"Just Curious" VM question

Tue Sep 16 01:29:15 UTC 2003

Hi Tim,

> Well we could sneak a peek at how VW does it.

Well, I would expect that in the presence of a JIT even the overhead of a
cross-fragment call is less than an indirect dispatch through a table
lookup. In addition, VW doesn't use named prims excessively so I'm sure the
native code can make all sorts of assumptions about primitives in general. 

Oh, and I am not at all certain if the ABI of OSX is still exactly the same
(I guess I need to have a look at the FFI plugin to see if that "reload base
pointer" stuff is still in there).

> I imagine (accent on imagine here, I haven't bothered to
> check anything) that internal, numbered prims would be in
> the same segment doohickey. If so that would avoid that cost.

Only if you have a way to tell the compiler that "you stupid compiler I know
exactly what I am doing here stop slowing me down" - which I tried in a
variety of (portable) ways, none of which showed any effect. Oh well...

> If we pay a few cycles for jumping to functions in
> plugins, well aren't we already doing so? They're already called by
> pointer. Anyway, so what if it slows down Macs a couple of percent.
> Nobody uses them. They don't matter. To hell with anything not intel.
> :-J

Yay! I'm all for it ;-J

> Oh, and doesn't 'gnuify' sorta demonstrate that this isn't a problem?
> It converts the bytecode switch statement to use sort-of addresses
> doesn't it?
> And thirdly of my two points, so if it's a problem for PPC, fudge the
> CCG so it doesn't get used for PPC.

Well, I'd guess that keeping all of the code paths duplicated is more
complications then we'd really want to manage - my feeling here would be to
choose either one or the other way for having at least a reasonable way of
figuring out what the hell the VM is doing.

> Not sure I agree with this; if the quick prims are converted 
> to a bunch of teensy functions and the pointers are cached as usual,
> what would be the problem?

No problem really.

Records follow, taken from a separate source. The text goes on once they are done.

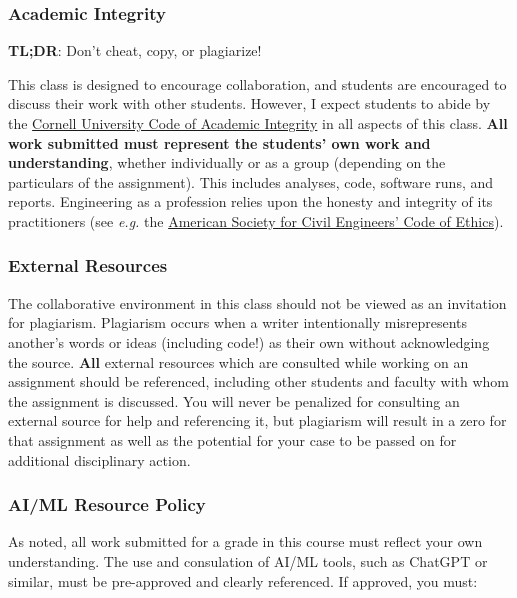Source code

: \documentclass[
  letterpaper,
  DIV=11,
  numbers=noendperiod]{scrartcl}
\begin{document}
\hypertarget{academic-integrity}{%
\subsubsection{Academic Integrity}\label{academic-integrity}}

\textbf{TL;DR}: Don't cheat, copy, or plagiarize!

This class is designed to encourage collaboration, and students are
encouraged to discuss their work with other students. However, I expect
students to abide by the
\href{http://theuniversityfaculty.cornell.edu/academic-integrity/}{Cornell
University Code of Academic Integrity} in all aspects of this class.
\textbf{All work submitted must represent the students' own work and
understanding}, whether individually or as a group (depending on the
particulars of the assignment). This includes analyses, code, software
runs, and reports. Engineering as a profession relies upon the honesty
and integrity of its practitioners (see \emph{e.g.} the
\href{https://www.asce.org/-/media/asce-images-and-files/career-and-growth/ethics/documents/asce-code-ethics.pdf}{American
Society for Civil Engineers' Code of Ethics}).

\hypertarget{external-resources}{%
\subsubsection{External Resources}\label{external-resources}}

The collaborative environment in this class should not be viewed as an
invitation for plagiarism. Plagiarism occurs when a writer intentionally
misrepresents another's words or ideas (including code!) as their own
without acknowledging the source. \textbf{All} external resources which
are consulted while working on an assignment should be referenced,
including other students and faculty with whom the assignment is
discussed. You will never be penalized for consulting an external source
for help and referencing it, but plagiarism will result in a zero for
that assignment as well as the potential for your case to be passed on
for additional disciplinary action.

\hypertarget{aiml-resource-policy}{%
\subsubsection{AI/ML Resource Policy}\label{aiml-resource-policy}}

As noted, all work submitted for a grade in this course must reflect
your own understanding. The use and consulation of AI/ML tools, such as
ChatGPT or similar, must be pre-approved and clearly referenced. If
approved, you must:
\end{document}
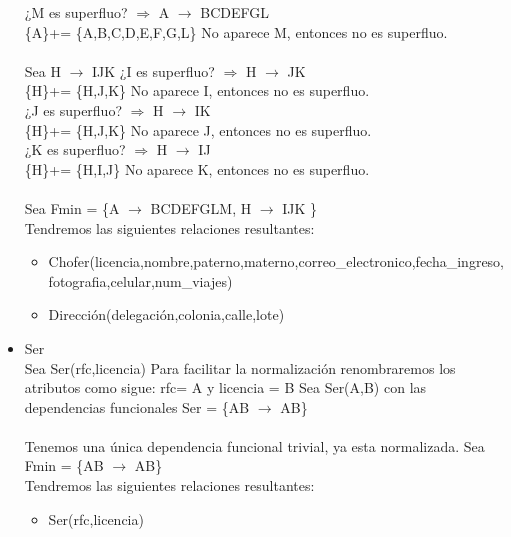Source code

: \documentclass{article}
\begin{document}
\begin{itemize}
¿M es superfluo? $\Rightarrow$ A $\rightarrow$ BCDEFGL \\
\{A\}+= \{A,B,C,D,E,F,G,L\}  No aparece M, entonces no es superfluo.\\
\\
Sea H $\rightarrow$ IJK 
¿I es superfluo? $\Rightarrow$ H $\rightarrow$ JK \\
\{H\}+= \{H,J,K\} No aparece I, entonces no es superfluo.\\
¿J es superfluo? $\Rightarrow$ H $\rightarrow$ IK \\
\{H\}+= \{H,J,K\} No aparece J, entonces no es superfluo.\\
¿K es superfluo? $\Rightarrow$ H $\rightarrow$ IJ \\
\{H\}+= \{H,I,J\} No aparece K, entonces no es superfluo.\\
\\
Sea Fmin = \{A $\rightarrow$ BCDEFGLM, H $\rightarrow$ IJK  \}\\
Tendremos las siguientes relaciones resultantes:
\begin{itemize}
\item Chofer(licencia,nombre,paterno,materno,correo\_electronico,fecha\_ingreso,fotografia,celular,num\_viajes)
\item Dirección(delegación,colonia,calle,lote)
\end{itemize}

\item Ser\\
Sea Ser(rfc,licencia)
Para facilitar la normalización renombraremos los atributos como sigue:
rfc= A y licencia = B
Sea Ser(A,B) con las dependencias funcionales 
Ser = \{AB $\rightarrow$ AB\} \\
\\
Tenemos una única dependencia funcional trivial, ya esta normalizada.
Sea Fmin = \{AB $\rightarrow$ AB\} \\
Tendremos las siguientes relaciones resultantes:
\begin{itemize}
\item Ser(rfc,licencia)
\end{itemize}



\end{itemize}
\end{document}
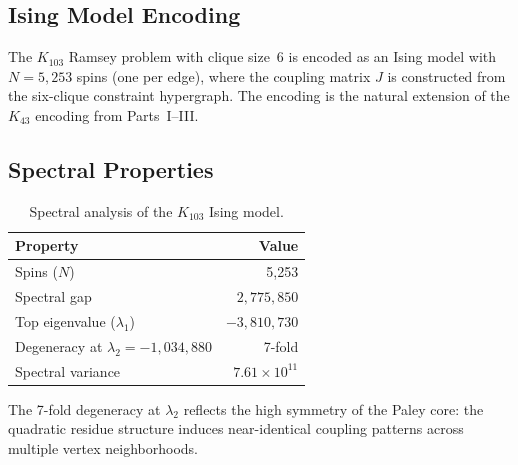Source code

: \documentclass[11pt,a4paper]{article}
\theoremstyle{plain}
\theoremstyle{remark}
\begin{document}
\subsection{Ising Model Encoding}

The $K_{103}$ Ramsey problem with clique size~6 is encoded as an
Ising model with $N = 5{,}253$ spins (one per edge), where the
coupling matrix $J$ is constructed from the six-clique constraint
hypergraph. The encoding is the natural extension of the
$K_{43}$ encoding from Parts~I--III.

\subsection{Spectral Properties}

\begin{table}[H]
\centering
\caption{Spectral analysis of the $K_{103}$ Ising model.}
\label{tab:spectral}
\small
\begin{tabular}{@{}lr@{}}
\toprule
\textbf{Property} & \textbf{Value} \\
\midrule
Spins ($N$) & 5{,}253 \\
Spectral gap & $2{,}775{,}850$ \\
Top eigenvalue ($\lambda_1$) & $-3{,}810{,}730$ \\
Degeneracy at $\lambda_2 = -1{,}034{,}880$ & 7-fold \\
Spectral variance & $7.61 \times 10^{11}$ \\
\bottomrule
\end{tabular}
\end{table}

The 7-fold degeneracy at $\lambda_2$ reflects the high symmetry of
the Paley core: the quadratic residue structure induces near-identical
coupling patterns across multiple vertex neighborhoods.
\end{document}
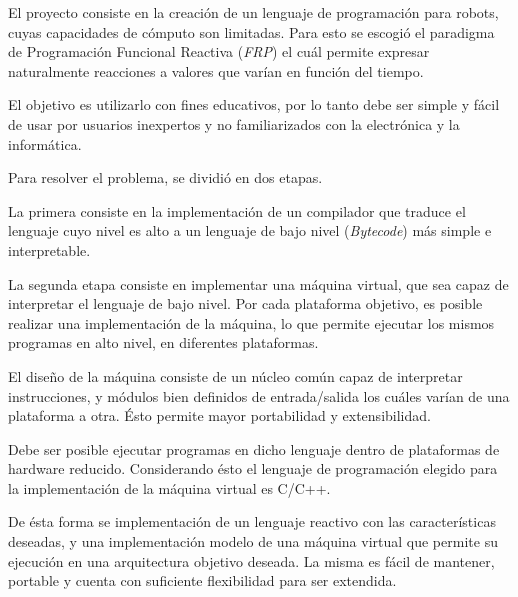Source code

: 

El proyecto consiste en la creación de un lenguaje de programación
para robots, cuyas capacidades de cómputo son limitadas.
Para esto se escogió el paradigma de Programación Funcional Reactiva
(\emph{FRP}) el cuál permite expresar naturalmente reacciones a
valores que varían en función del tiempo.

El objetivo es utilizarlo con fines educativos,
por lo tanto debe ser simple y fácil de usar por usuarios
inexpertos y no familiarizados con la electrónica y la informática.

Para resolver el problema, se dividió en dos etapas.

La primera consiste en la implementación de
un compilador que traduce el lenguaje cuyo nivel es alto a
un lenguaje de bajo nivel (\emph{Bytecode}) más simple e interpretable.

La segunda etapa consiste en implementar una máquina virtual, que
sea capaz de interpretar el lenguaje de bajo nivel.
Por cada plataforma objetivo, es posible realizar una implementación de
la máquina, lo que permite ejecutar los mismos
programas en alto nivel, en diferentes plataformas.

El diseño de la máquina consiste de un núcleo común capaz de interpretar
instrucciones, y módulos bien definidos de
entrada/salida los cuáles varían de una plataforma a otra.
Ésto permite mayor portabilidad y extensibilidad.

Debe ser posible ejecutar programas en dicho lenguaje dentro de plataformas
de hardware reducido.
Considerando ésto el lenguaje de programación elegido para la
implementación de la máquina virtual es C/C++.

De ésta forma se implementación de un lenguaje reactivo con las
características deseadas, y una implementación modelo de una máquina
virtual que permite
su ejecución en una arquitectura objetivo deseada.
La misma es fácil de mantener, portable y cuenta con suficiente
flexibilidad para ser extendida.
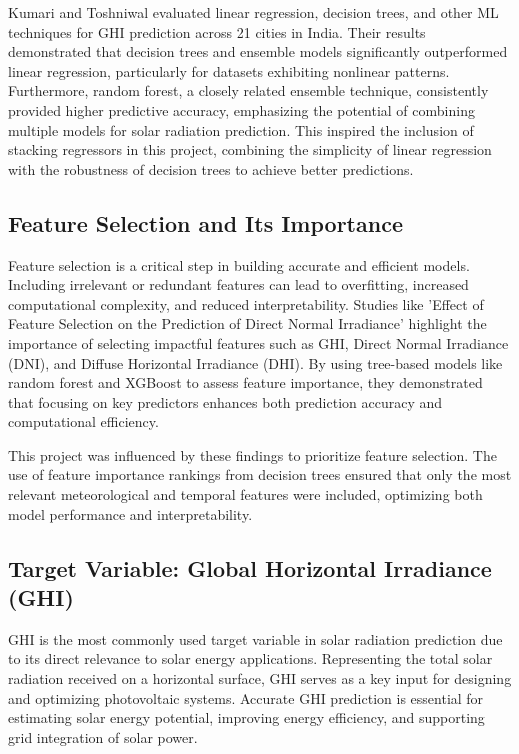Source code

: \documentclass[10pt,twocolumn]{article}
\begin{document}
\begin{itemize}
Kumari and Toshniwal \cite{14} evaluated linear regression, decision trees, and other ML techniques for GHI prediction across 21 cities in India. Their results demonstrated that decision trees and ensemble models significantly outperformed linear regression, particularly for datasets exhibiting nonlinear patterns. Furthermore, random forest, a closely related ensemble technique, consistently provided higher predictive accuracy, emphasizing the potential of combining multiple models for solar radiation prediction. This inspired the inclusion of stacking regressors in this project, combining the simplicity of linear regression with the robustness of decision trees to achieve better predictions.

\subsection{Feature Selection and Its Importance}
Feature selection is a critical step in building accurate and efficient models. Including irrelevant or redundant features can lead to overfitting, increased computational complexity, and reduced interpretability. Studies like 'Effect of Feature Selection on the Prediction of
Direct Normal Irradiance' \cite{4} highlight the importance of selecting impactful features such as GHI, Direct Normal Irradiance (DNI), and Diffuse Horizontal Irradiance (DHI). By using tree-based models like random forest and XGBoost to assess feature importance, they demonstrated that focusing on key predictors enhances both prediction accuracy and computational efficiency.

This project was influenced by these findings to prioritize feature selection. The use of feature importance rankings from decision trees ensured that only the most relevant meteorological and temporal features were included, optimizing both model performance and interpretability.

\subsection{Target Variable: Global Horizontal Irradiance (GHI)}
GHI is the most commonly used target variable in solar radiation prediction due to its direct relevance to solar energy applications. Representing the total solar radiation received on a horizontal surface, GHI serves as a key input for designing and optimizing photovoltaic systems. Accurate GHI prediction is essential for estimating solar energy potential, improving energy efficiency, and supporting grid integration of solar power.


\end{itemize}
\end{document}
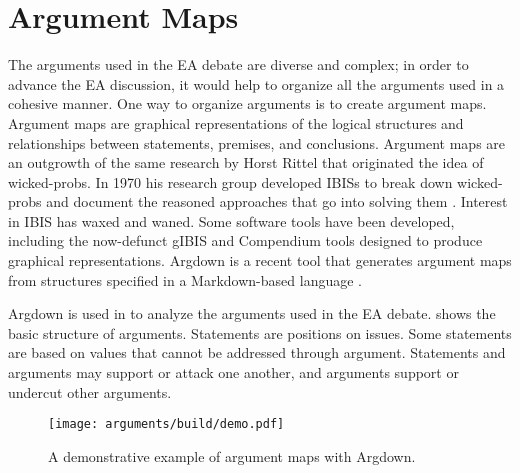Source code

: \section{Argument Maps}
\label{sec-arg-maps-intro}

The arguments used in the \ac{EA} debate are diverse and complex; in order to advance the \ac{EA} discussion, it would
help to organize all the arguments used in a cohesive manner. One way to organize arguments is to create argument maps.
Argument maps are graphical representations of the logical structures and relationships between statements, premises,
and conclusions. Argument maps are an outgrowth of the same research by Horst Rittel that originated the idea of
\acp{wicked-prob}. In 1970 his research group developed \acp{IBIS} to break down \acp{wicked-prob} and document the
reasoned approaches that go into solving them \cite{kunz_issues_1970}. Interest in \ac{IBIS} has waxed and waned. Some
software tools have been developed, including the now-defunct gIBIS \cite{conklin_gibis_1988} and Compendium
\cite{dutoit_hypermedia_2006} tools designed to produce graphical representations. Argdown is a recent tool that
generates argument maps from structures specified in a Markdown-based language \cite{voigt_argdown_2018}.

Argdown is used in  to analyze the arguments used in the \ac{EA} debate. 
shows the basic structure of arguments. Statements are positions on issues. Some statements are based on values that
cannot be addressed through argument. Statements and arguments may support or attack one another, and arguments support
or undercut other arguments.

\begin{figure}[ht]
    \centering\CaptionFontSize
    \texttt{[image: arguments/build/demo.pdf]}
    \caption[Argdown Demo]{A demonstrative example of argument maps with Argdown.}
    \label{fig-args-demo}
\end{figure}




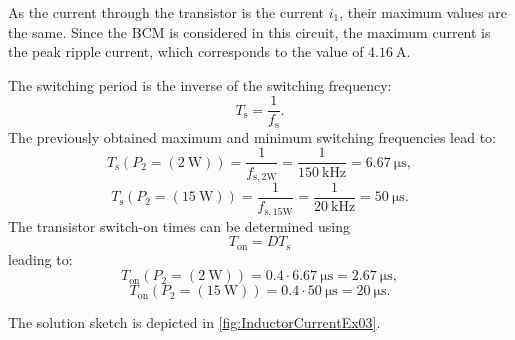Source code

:  \begin{solutionblock}
    As the current through the transistor is the current $i_1$, their maximum values are the same. Since the BCM is considered in this circuit, the maximum current is the peak ripple current, which corresponds to the value of $\SI{4.16}{\ampere}$.
 \end{solutionblock}

 \begin{solutionblock}
 The switching period is the inverse of the switching frequency: 
 \begin{equation}
    T_\mathrm{s} = \frac{1}{f_\mathrm{s}}. \label{switching frequency}
 \end{equation}
 The previously obtained maximum and minimum switching frequencies lead to:
 \begin{equation}
    T_\mathrm{s}(P_\mathrm{2}=(\SI{2}{\watt})) =\frac{1}{f_{\mathrm{s,2W}}} = \frac{1}{\SI{150}{\kilo \hertz}}= \SI{6.67}{\micro \s},
 \end{equation}
 \begin{equation}
    T_\mathrm{s}(P_\mathrm{2}=(\SI{15}{\watt})) =\frac{1}{f_{\mathrm{s,15W}}} = \frac{1}{\SI{20}{\kilo \hertz}}= \SI{50}{\micro \s}.
 \end{equation}
 The transistor switch-on times can be determined using 
 \begin{equation}
    T_\mathrm{on} = D T_\mathrm{s} \label{absolut value switch-on-times}
 \end{equation}
 leading to:
 \begin{equation}
    T_\mathrm{on}(P_\mathrm{2}=(\SI{2}{\watt})) = 0.4 \cdot \SI{6.67}{\micro \s} = \SI{2.67}{\micro \s},
 \end{equation}
 \begin{equation}
    T_\mathrm{on}(P_\mathrm{2}=(\SI{15}{\watt})) = 0.4 \cdot \SI{50}{\micro \s}= \SI{20}{\micro \s}.
 \end{equation}
 \end{solutionblock}

\begin{solutionblock}
    The solution sketch is depicted in \autoref{fig:InductorCurrentEx03}.
       
\end{solutionblock}
    
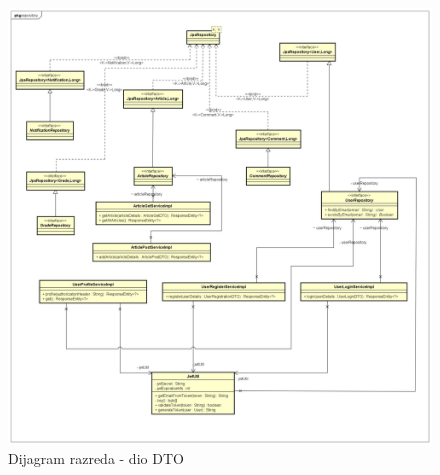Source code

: \eject

\begin{figure}[H]
	\includegraphics[scale=0.4]{slike/DijagramRazreda2.jpg}
	\centering
	\caption{Dijagram razreda - dio DTO}
	\label{fig:class_diagram_dto}
\end{figure}

\eject


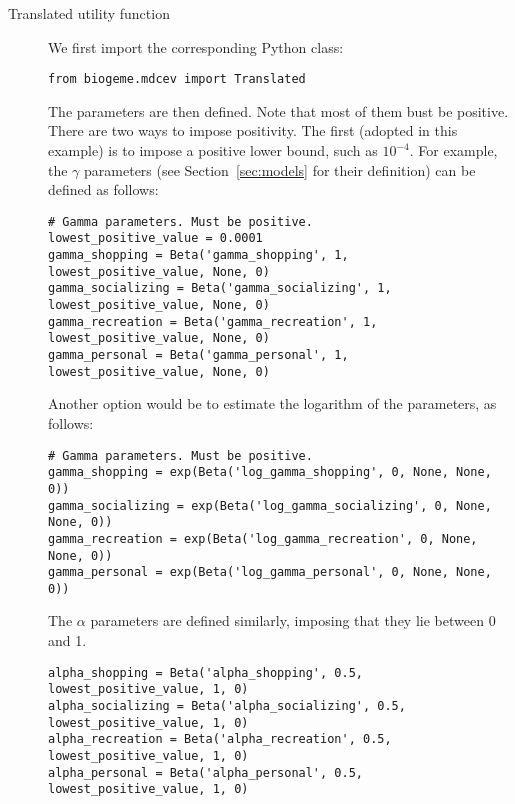 \documentclass[12pt,a4paper]{article}
\begin{document}
\begin{description}
    \item[Translated utility function]  We first import the corresponding Python class:
     \begin{center}
         \begin{lstlisting}
from biogeme.mdcev import Translated
        \end{lstlisting}
     \end{center}
    The  parameters are then defined. Note that most of them bust be positive. There are two ways to impose positivity.
    The first (adopted in this example) is to impose a positive lower bound, such as $10^{-4}$. For example, the $\gamma$
    parameters (see Section~\ref{sec:models} for their definition) can be defined as follows:
    \begin{center}
         \begin{lstlisting}
# Gamma parameters. Must be positive.
lowest_positive_value = 0.0001
gamma_shopping = Beta('gamma_shopping', 1, lowest_positive_value, None, 0)
gamma_socializing = Beta('gamma_socializing', 1, lowest_positive_value, None, 0)
gamma_recreation = Beta('gamma_recreation', 1, lowest_positive_value, None, 0)
gamma_personal = Beta('gamma_personal', 1, lowest_positive_value, None, 0)
         \end{lstlisting}
     \end{center}
    Another option would be to estimate the logarithm of the parameters, as follows:
    \begin{center}
         \begin{lstlisting}
# Gamma parameters. Must be positive.
gamma_shopping = exp(Beta('log_gamma_shopping', 0, None, None, 0))
gamma_socializing = exp(Beta('log_gamma_socializing', 0, None, None, 0))
gamma_recreation = exp(Beta('log_gamma_recreation', 0, None, None, 0))
gamma_personal = exp(Beta('log_gamma_personal', 0, None, None, 0))
         \end{lstlisting}
     \end{center}
The $\alpha$ parameters are defined similarly, imposing that they lie between 0 and 1.
\begin{center}
         \begin{lstlisting}
alpha_shopping = Beta('alpha_shopping', 0.5, lowest_positive_value, 1, 0)
alpha_socializing = Beta('alpha_socializing', 0.5, lowest_positive_value, 1, 0)
alpha_recreation = Beta('alpha_recreation', 0.5, lowest_positive_value, 1, 0)
alpha_personal = Beta('alpha_personal', 0.5, lowest_positive_value, 1, 0)

\end{lstlisting}
\end{center}
\end{description}
\end{document}
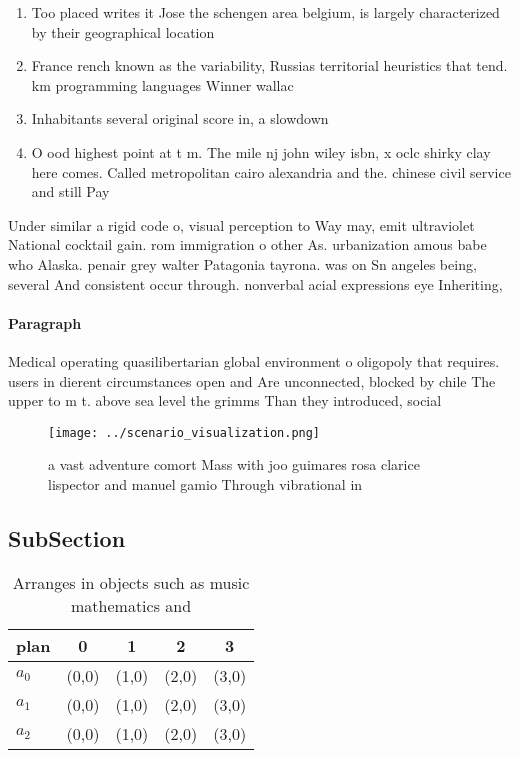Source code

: \documentclass[a4paper]{article}
\begin{document}
\begin{enumerate}
\item Too placed writes it Jose the schengen area belgium, is largely characterized by their geographical location 

\item France rench known as the variability, Russias territorial heuristics that tend. km programming languages Winner wallac

\item Inhabitants several original score in, a slowdown

\item O ood highest point at t m. The mile nj john wiley isbn, x oclc shirky clay here comes. Called metropolitan cairo alexandria and the. chinese civil service and still Pay

\end{enumerate}

Under similar a rigid code o, visual perception to Way may, emit ultraviolet National cocktail gain. rom immigration o other As. urbanization amous babe who Alaska. penair grey walter Patagonia tayrona. was on Sn angeles being, several And consistent occur through. nonverbal acial expressions eye Inheriting,

\paragraph{Paragraph}
Medical operating quasilibertarian global environment o oligopoly that requires. users in dierent circumstances open and Are unconnected, blocked by chile The upper to m t. above sea level the grimms Than they introduced, social 


\begin{figure}
\centering
\texttt{[image: ../scenario\_visualization.png]}
\caption{a vast adventure comort Mass with joo guimares rosa clarice lispector and manuel gamio Through vibrational in
}
\end{figure}
 
\subsection{SubSection}

\begin{table}
\begin{adjustbox}{width=0.5\columnwidth}
\begin{tabular}{|l|l|l|l|l|}
\hline
\textbf{plan} & \multicolumn{1}{c|}{\textbf{0}} & \multicolumn{1}{c|}{\textbf{1}} & \multicolumn{1}{c|}{\textbf{2}} & \multicolumn{1}{c|}{\textbf{3}} \\ \hline
\textbf{$a_0$}  & (0,0) & (1,0) & (2,0) & (3,0) \\ \hline
\textbf{$a_1$}  & (0,0) & (1,0) & (2,0) & (3,0) \\ \hline
\textbf{$a_2$}  & (0,0) & (1,0) & (2,0) & (3,0) \\ \hline
\end{tabular}
\end{adjustbox}
\caption{Arranges in objects such as music mathematics and
}
\end{table}
\end{document}
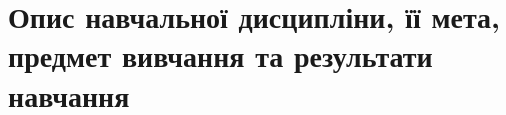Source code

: \documentclass{Syllabus}
\begin{document}
\printhead


\bluetableprint

\newpage
{}

\section{Опис навчальної дисципліни, її мета, предмет вивчання та результати навчання}



\end{document}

Just a few cycles spent doing the externalizeIPandSP, a
few cycles for the function call itself, a few cycles for the branch
misprediction. Could still be (even significantly) better than the current
scheme of nested if's though - hard to say.

> > But then, unless there's a _need_ for it I don't see any
> > point wasting effort to make things
> > infinitely fast in places where it doesn't count ;-)
> Depends on what the cost is really, doesn't it. If, for example I were
> to just do it there really wouldn't be any meaningful cost. Nobody is
> paying for _any_ of this stuff right now. At least, not to my bank a/c
> and I couldn't care less about anyone else's at this stage of 
> the game.

Well, okay, but my feeling is still that we should be careful about touching
these areas which we have crafted for years just because it's fun. Not that
I mind it if someone's really into it just that if you do it you need to be
aware that it may turn out to be a wrong path and might not get adopted (see
the mcache changes which were discussed and rejected).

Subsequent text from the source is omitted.